PROVIDED DATA: Begin

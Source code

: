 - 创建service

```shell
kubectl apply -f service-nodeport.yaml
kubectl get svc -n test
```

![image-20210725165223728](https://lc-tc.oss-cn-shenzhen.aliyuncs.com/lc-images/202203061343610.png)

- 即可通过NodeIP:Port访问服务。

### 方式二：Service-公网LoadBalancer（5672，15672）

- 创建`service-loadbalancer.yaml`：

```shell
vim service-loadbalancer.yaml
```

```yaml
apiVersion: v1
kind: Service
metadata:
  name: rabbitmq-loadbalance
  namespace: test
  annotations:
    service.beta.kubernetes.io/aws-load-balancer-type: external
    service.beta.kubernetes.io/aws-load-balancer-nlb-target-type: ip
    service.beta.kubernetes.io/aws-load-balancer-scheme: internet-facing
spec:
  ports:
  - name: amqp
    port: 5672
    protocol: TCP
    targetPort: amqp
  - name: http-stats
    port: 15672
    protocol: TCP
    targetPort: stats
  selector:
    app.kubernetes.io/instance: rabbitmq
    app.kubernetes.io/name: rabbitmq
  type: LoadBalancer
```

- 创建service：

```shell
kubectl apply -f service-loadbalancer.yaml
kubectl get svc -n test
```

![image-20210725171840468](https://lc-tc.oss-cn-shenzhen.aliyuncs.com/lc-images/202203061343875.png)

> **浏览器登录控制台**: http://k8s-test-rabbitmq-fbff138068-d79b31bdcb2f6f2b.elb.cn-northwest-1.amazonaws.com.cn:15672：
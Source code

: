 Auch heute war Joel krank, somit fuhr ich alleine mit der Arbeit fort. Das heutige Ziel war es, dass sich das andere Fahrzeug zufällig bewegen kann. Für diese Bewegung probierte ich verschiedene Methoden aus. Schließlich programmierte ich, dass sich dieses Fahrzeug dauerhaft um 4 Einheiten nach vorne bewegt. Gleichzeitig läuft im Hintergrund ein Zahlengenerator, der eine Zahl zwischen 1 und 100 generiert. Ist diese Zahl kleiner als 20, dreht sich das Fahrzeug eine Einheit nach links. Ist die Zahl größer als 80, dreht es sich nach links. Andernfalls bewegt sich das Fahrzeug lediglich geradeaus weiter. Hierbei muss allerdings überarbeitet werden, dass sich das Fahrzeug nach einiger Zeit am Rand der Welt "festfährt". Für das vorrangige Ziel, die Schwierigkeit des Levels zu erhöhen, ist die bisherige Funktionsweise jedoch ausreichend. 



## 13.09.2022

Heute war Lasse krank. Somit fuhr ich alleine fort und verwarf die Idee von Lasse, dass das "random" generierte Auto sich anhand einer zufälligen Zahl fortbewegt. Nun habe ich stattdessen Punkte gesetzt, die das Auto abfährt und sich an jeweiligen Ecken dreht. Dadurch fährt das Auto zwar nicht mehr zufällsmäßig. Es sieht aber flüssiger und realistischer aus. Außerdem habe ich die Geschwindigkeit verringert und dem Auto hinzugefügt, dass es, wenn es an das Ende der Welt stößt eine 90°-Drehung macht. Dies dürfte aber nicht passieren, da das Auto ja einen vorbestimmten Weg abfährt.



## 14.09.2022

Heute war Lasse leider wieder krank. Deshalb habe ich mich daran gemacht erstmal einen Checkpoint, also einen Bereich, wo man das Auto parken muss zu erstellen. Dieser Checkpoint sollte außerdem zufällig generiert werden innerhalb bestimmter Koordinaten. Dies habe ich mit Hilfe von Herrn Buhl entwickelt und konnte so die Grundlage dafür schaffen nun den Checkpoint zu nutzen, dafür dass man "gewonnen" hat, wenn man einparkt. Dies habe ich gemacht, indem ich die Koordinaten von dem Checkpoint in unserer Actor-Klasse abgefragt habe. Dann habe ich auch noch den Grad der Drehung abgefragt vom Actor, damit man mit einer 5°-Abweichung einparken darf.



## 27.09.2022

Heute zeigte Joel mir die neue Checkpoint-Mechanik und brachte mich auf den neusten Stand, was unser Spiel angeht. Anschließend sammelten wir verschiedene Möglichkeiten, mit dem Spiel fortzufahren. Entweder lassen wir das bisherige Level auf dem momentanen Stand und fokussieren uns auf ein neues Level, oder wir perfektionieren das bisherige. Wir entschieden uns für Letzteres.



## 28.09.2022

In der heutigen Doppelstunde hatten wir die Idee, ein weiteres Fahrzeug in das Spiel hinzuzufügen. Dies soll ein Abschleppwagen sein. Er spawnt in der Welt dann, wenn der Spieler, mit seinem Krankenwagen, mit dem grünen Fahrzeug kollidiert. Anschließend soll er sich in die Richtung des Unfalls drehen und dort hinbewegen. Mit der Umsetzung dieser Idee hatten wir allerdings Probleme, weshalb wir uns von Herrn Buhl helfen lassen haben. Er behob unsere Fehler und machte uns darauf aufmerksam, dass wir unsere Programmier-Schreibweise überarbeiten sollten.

PROVIDED DATA: End

Based on the entries above, please state how many lines include "https", leaving out everything else.

SOLUTION:
2